**** Source material ****
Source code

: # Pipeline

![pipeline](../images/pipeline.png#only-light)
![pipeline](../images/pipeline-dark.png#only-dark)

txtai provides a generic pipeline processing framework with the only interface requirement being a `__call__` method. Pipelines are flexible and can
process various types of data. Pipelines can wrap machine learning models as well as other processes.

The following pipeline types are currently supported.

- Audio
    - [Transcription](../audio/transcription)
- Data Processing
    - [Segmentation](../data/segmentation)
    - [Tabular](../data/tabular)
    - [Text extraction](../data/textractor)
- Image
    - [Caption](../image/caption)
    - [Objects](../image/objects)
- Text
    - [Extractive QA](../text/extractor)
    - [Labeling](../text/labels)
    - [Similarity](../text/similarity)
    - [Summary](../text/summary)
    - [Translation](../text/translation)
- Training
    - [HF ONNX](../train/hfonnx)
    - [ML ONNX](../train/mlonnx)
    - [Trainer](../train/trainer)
****
**** Source material ****
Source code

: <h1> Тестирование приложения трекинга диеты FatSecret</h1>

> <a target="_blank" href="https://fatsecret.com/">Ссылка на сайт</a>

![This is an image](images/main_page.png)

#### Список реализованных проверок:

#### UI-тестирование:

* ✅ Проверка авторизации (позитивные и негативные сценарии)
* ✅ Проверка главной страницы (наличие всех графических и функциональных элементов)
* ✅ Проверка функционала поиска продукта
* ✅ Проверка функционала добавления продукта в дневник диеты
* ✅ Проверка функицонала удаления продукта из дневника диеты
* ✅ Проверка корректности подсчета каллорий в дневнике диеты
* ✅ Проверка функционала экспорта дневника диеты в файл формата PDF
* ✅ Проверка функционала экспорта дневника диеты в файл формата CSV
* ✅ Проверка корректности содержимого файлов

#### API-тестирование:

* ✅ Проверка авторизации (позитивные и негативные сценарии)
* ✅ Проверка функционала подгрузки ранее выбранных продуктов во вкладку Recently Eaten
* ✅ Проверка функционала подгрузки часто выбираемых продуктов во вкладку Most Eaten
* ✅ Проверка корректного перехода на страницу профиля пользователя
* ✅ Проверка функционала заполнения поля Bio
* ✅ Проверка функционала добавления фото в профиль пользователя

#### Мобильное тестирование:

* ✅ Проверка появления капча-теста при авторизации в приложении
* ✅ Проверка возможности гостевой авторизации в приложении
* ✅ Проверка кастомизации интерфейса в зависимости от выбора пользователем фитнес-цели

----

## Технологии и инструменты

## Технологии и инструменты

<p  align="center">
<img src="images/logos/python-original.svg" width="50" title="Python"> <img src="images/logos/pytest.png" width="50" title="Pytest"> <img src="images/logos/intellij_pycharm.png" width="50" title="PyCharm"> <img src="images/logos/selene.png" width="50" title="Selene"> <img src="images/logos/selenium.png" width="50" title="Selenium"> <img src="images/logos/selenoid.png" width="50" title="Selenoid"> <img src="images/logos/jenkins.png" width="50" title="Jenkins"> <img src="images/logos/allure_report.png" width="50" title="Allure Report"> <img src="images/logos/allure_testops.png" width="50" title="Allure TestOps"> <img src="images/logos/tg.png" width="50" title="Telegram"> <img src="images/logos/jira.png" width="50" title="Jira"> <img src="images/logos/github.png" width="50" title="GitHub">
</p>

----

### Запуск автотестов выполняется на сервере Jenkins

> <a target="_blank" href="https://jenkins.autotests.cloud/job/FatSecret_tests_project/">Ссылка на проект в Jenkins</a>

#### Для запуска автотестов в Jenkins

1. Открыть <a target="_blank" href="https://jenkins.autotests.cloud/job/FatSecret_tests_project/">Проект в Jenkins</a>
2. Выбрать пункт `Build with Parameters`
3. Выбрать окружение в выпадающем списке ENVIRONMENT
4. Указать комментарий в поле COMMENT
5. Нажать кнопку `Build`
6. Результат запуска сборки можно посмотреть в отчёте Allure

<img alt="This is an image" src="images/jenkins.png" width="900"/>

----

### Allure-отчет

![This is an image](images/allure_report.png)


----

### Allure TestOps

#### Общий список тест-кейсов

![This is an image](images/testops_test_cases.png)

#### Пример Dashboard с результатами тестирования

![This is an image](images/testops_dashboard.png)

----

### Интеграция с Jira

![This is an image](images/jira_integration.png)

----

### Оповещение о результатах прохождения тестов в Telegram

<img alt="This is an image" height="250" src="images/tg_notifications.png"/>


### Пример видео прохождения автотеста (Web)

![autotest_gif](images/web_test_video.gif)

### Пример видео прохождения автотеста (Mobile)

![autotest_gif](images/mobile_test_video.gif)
****
**** Source material ****
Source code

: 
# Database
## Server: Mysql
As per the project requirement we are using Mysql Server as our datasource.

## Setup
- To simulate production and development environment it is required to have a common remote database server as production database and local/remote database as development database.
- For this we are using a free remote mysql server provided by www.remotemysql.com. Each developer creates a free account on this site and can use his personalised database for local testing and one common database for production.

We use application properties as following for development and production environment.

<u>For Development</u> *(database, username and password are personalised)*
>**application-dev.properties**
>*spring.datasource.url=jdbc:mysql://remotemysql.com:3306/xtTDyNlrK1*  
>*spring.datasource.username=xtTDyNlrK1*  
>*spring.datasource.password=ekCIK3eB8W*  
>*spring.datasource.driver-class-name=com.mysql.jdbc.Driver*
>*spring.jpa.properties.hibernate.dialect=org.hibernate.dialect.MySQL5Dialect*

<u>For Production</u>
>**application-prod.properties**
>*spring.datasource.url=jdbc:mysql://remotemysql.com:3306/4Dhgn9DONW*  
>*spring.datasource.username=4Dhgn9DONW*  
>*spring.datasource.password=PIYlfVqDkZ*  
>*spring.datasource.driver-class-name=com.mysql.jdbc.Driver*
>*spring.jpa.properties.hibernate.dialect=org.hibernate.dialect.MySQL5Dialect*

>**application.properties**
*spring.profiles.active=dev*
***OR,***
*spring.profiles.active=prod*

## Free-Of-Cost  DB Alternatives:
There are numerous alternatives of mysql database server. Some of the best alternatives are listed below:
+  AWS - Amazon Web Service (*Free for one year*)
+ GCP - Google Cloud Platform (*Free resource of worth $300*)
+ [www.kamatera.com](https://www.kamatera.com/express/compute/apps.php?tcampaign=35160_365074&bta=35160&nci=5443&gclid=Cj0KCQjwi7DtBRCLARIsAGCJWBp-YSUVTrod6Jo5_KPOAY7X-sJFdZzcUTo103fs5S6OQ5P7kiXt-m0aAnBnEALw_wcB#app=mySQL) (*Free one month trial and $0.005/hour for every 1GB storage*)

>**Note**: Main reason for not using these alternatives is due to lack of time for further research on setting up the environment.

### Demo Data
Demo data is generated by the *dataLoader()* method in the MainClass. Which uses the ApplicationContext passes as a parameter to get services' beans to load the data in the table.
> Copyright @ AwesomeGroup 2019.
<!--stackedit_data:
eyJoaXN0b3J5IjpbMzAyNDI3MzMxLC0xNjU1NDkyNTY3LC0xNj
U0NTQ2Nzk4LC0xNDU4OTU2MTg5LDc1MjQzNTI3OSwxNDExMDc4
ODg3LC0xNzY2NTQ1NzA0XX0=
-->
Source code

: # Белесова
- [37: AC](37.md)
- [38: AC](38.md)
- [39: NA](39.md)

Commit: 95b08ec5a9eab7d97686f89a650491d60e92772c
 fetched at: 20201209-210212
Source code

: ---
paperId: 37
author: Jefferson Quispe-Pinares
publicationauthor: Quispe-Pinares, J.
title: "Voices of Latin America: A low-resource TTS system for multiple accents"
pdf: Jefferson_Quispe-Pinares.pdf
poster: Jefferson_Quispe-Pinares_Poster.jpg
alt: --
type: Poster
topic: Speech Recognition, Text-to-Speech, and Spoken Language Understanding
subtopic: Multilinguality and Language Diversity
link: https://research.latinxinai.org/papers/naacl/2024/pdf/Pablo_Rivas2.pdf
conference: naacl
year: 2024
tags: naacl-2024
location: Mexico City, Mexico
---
****
Nothing but a number should be returned: how many lines of the listing include "naacl".

— Solution to this task —
3